Da qualche anno durante la messa prego ogni giorno per Antoine Eleonore Leon Leclerc de Juinier, che è stato vescovo di Parigi dal 1782 fino a quando per non piegarsi a Napoleone si dimise da arcivescovo. Andò all’assemblea costituente quando questa decretò la confisca di tutti i beni della Chiesa. Questo vescovo disse una cosa semplicissima: prendetevi pure tutti i soldi, avete l’arroganza di farlo e il diritto vostro ve ne dà la possibilità. Ma io vi anticipo quel che accadrà: nel giro di qualche mese vi dividerete fra voi tutti questi soldi a bassissimo prezzo e i poveri resteranno senza nessuna risorsa perché da secoli la Chiesa francese ha usato i suoi soldi, i suoi beni, per una cosa sola: rendere meno aspra la povertà dei poveri. C’è oggi qualcuno anche a livello ecclesiastico che non solo conosce questa cosa, ma si sentirebbe così in sintonia profonda con quest’uomo, perché in lui si è espressa una coscienza autentica e critica della storia della Chiesa? Non è accettabile che ecclesiastici, uomini di cultura cattolici, abbiano in partenza davanti alla Chiesa e alla sua storia un atteggiamento distruttivo. Salvando a malapena la Chiesa di oggi, come se la chiesa di oggi fosse nata o nascesse improvvisamente senza nessuna connessione vitale, esistenziale, con il flusso della tradizione, che comincia da Gesù e dei suoi amici e arriva inesorabilmente fino a noi oggi.

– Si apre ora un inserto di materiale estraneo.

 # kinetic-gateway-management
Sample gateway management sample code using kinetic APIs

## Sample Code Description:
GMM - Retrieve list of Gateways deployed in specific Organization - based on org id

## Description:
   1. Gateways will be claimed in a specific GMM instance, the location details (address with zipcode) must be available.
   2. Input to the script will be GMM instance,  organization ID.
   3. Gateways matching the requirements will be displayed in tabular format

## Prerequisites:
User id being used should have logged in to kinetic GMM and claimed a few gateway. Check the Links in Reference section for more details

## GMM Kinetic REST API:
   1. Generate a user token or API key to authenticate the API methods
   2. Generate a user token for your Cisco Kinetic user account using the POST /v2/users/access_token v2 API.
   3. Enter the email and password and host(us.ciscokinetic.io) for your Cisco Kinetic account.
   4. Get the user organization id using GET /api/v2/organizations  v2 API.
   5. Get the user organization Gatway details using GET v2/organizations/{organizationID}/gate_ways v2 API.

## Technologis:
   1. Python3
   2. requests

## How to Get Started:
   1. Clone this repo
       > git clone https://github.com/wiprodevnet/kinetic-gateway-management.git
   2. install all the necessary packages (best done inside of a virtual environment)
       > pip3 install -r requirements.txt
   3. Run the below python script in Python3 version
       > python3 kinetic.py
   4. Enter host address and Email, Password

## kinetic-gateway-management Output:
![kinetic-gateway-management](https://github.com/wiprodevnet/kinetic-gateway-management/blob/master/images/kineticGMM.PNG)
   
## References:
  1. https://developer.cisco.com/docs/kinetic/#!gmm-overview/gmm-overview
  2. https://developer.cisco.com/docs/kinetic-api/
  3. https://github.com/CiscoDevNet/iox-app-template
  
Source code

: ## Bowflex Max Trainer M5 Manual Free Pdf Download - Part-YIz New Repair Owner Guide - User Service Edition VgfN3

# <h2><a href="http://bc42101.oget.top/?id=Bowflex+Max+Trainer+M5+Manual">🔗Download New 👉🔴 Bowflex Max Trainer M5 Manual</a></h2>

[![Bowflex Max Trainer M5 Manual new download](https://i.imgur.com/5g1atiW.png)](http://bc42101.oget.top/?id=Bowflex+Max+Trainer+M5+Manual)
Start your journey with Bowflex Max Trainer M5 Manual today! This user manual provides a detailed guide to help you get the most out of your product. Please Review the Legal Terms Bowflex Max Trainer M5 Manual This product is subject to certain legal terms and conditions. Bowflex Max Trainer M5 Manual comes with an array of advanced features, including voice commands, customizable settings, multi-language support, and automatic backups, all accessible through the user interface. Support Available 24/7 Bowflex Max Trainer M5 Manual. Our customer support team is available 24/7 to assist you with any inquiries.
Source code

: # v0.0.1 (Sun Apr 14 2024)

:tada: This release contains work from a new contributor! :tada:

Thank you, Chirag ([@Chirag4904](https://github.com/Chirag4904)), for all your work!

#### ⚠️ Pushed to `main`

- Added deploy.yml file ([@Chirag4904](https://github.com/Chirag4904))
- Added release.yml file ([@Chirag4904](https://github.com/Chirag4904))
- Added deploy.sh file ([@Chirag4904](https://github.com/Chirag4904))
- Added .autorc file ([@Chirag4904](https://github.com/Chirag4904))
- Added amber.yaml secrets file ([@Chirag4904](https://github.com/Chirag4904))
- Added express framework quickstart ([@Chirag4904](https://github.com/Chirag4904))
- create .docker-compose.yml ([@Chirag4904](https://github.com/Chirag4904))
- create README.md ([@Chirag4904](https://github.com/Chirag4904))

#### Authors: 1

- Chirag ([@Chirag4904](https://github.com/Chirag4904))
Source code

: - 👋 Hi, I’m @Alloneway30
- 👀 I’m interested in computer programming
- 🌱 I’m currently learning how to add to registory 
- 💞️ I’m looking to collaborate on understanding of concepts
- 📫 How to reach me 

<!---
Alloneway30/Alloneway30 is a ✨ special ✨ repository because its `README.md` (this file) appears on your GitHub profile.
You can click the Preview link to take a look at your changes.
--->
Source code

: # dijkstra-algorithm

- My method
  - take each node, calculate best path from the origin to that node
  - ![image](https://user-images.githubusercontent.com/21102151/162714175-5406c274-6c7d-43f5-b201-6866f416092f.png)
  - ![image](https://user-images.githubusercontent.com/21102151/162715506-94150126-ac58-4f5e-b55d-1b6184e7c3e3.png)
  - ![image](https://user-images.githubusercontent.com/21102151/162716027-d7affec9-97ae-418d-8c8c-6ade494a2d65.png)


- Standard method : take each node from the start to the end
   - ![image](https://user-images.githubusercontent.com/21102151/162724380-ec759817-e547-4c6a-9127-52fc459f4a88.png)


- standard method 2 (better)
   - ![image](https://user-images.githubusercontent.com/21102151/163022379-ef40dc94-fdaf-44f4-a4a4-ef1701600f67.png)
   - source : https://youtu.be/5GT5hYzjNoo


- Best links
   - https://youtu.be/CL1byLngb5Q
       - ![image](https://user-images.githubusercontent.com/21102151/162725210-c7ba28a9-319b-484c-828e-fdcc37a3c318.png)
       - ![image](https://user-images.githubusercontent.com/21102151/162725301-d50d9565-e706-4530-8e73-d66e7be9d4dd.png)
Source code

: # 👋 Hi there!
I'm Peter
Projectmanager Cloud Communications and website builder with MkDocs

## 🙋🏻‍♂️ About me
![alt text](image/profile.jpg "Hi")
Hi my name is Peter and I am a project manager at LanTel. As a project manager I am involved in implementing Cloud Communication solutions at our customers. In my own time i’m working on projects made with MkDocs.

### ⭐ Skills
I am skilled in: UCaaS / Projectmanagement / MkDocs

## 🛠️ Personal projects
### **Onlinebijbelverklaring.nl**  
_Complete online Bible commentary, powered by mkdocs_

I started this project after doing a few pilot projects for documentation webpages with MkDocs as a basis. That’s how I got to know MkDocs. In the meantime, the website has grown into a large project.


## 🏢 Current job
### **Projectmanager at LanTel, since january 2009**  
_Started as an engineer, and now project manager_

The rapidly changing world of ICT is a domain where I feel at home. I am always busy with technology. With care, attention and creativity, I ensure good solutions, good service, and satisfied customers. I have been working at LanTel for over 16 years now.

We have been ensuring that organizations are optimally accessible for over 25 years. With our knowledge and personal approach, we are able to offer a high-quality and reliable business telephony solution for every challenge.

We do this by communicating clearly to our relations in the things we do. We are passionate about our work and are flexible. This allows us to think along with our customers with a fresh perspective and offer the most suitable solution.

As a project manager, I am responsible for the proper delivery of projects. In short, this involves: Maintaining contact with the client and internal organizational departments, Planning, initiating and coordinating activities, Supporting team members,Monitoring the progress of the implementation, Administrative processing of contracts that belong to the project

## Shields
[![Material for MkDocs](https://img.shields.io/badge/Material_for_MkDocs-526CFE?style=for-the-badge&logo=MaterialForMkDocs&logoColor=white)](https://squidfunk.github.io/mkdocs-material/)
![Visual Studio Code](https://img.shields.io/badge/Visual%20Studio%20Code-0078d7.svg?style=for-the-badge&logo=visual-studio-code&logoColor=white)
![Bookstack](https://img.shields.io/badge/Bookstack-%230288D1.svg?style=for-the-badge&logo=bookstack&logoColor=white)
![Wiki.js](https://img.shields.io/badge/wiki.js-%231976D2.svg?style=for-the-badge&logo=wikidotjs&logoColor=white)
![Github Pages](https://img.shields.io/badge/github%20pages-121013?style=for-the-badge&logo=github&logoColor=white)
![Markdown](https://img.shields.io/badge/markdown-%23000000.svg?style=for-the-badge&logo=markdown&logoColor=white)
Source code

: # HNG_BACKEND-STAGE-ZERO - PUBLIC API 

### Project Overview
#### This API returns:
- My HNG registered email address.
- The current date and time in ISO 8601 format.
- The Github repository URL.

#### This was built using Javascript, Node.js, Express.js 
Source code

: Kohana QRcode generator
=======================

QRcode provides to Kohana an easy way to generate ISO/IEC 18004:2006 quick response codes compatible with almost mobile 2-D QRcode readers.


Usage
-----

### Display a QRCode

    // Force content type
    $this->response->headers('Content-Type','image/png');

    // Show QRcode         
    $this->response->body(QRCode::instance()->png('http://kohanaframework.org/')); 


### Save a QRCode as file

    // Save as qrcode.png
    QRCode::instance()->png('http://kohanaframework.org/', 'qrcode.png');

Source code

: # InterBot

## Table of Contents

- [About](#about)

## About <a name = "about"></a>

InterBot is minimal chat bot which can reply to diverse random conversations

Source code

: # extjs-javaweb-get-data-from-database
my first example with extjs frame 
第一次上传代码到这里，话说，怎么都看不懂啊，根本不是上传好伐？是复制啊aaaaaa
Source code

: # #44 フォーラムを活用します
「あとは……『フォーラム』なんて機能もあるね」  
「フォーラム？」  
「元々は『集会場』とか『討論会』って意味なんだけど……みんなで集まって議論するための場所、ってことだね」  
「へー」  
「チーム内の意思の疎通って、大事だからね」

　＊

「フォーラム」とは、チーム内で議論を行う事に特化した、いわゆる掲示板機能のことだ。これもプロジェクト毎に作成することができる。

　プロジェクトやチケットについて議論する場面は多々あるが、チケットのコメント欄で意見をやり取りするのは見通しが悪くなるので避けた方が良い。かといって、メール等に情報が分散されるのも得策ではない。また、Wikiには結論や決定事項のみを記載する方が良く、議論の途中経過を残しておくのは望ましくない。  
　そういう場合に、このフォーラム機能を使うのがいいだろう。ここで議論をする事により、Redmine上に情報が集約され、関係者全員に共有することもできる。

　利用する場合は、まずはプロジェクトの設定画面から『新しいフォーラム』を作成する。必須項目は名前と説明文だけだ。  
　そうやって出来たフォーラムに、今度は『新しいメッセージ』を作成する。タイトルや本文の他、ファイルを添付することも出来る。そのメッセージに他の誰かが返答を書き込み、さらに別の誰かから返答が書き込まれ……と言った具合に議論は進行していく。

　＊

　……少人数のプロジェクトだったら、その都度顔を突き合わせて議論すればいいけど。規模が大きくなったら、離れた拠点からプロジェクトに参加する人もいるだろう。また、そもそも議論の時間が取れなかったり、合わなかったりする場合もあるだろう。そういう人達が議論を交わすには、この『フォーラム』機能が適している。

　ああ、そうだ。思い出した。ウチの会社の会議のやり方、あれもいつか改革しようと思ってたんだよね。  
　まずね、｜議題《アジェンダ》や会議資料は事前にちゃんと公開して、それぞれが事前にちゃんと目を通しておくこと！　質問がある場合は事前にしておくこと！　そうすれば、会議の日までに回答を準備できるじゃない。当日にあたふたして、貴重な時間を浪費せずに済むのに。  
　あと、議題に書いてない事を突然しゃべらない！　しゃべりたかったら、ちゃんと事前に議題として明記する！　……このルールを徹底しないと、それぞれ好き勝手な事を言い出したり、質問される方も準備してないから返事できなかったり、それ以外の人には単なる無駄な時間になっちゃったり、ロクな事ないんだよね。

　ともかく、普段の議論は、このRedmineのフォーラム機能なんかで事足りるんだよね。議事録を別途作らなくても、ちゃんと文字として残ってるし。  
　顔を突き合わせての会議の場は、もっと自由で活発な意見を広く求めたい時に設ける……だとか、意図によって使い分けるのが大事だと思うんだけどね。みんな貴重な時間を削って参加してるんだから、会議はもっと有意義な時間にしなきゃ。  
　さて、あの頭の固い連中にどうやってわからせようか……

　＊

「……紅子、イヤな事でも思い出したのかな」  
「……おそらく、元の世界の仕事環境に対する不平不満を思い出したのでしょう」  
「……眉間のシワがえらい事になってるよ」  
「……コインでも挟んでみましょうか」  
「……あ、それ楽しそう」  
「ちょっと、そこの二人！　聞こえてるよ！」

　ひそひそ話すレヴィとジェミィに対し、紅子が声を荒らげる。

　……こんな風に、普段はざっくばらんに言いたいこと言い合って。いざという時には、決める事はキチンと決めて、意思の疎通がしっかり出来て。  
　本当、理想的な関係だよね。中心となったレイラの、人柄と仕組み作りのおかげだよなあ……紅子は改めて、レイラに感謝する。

In altre occasioni lei ha parlato di catto-laicismo…
Non è pensabile, non è più sopportabile, che i media anticattolici, laicisti, siano stati messi in condizioni di entrare così massicciamente e grevemente nella vita della Chiesa da fissare loro l’immagine dei preti di prima categoria, da contrapporre al povero clero che ha vissuto l’esistenza secondo le circostanze concrete della propria vita, obbedendo ai propri pastori e cercando di incrementare la vita del popolo che guidavano. È una posizione suicida accettare che il modello della vita ecclesiale sia formulato secondo la posizione di coloro che fino ad adesso – e ancora adesso – vogliono la distruzione della Chiesa. 
In dieci anni tante cose sono cambiate nel mondo, oggi la persecuzione dei cristiani è un fenomeno senza precedenti:
Da quando ho fatto mettere sul frontone del palazzo episcopale il segno del Nazareno, quasi ogni giorno centinaia di turisti, si fermano, chiedono, la maggior parte non sa neanche cosa significhi. Comunque questa persecuzione ci ricorda che noi viviamo dentro un confronto escatologico fra la cultura della vita – l’avvenimento di Cristo -  e la cultura della morte, che è il nulla, che diventa l’alternativa a Dio.
Queste sono le proporzioni dello scontro in cui viviamo, dobbiamo essere consapevoli che la dimensione del martirio morde il nostro quotidiano. Dobbiamo sapere che quello che è in gioco - anche nelle piccole comunità del Montefeltro o della campagna ferrarese – è un’adesione a Cristo che ci mette di fronte al mondo come gente che può essere eliminata da un momento all’altro.
E in Italia da tanti anni si parla di emergenza educativa…
Oggi l’emergenza educativa dimostra che si è perduto tempo perché non si è avuto il coraggio di affrontare la necessità di far diventare la Chiesa come aveva chiesto papa Giovanni Paolo II nella Novo Millennio ineunte: Ambiti di scuola di comunione, quindi di cultura. Adesso il gender è una lebbra che si sta diffondendo nei cuori e in questo ha perfettamente ragione papa Francesco. La questione dell’emergenza educativa è arrivata a livelli tali che o ci svegliamo adesso o non ci svegliamo più, ovvero siamo morti.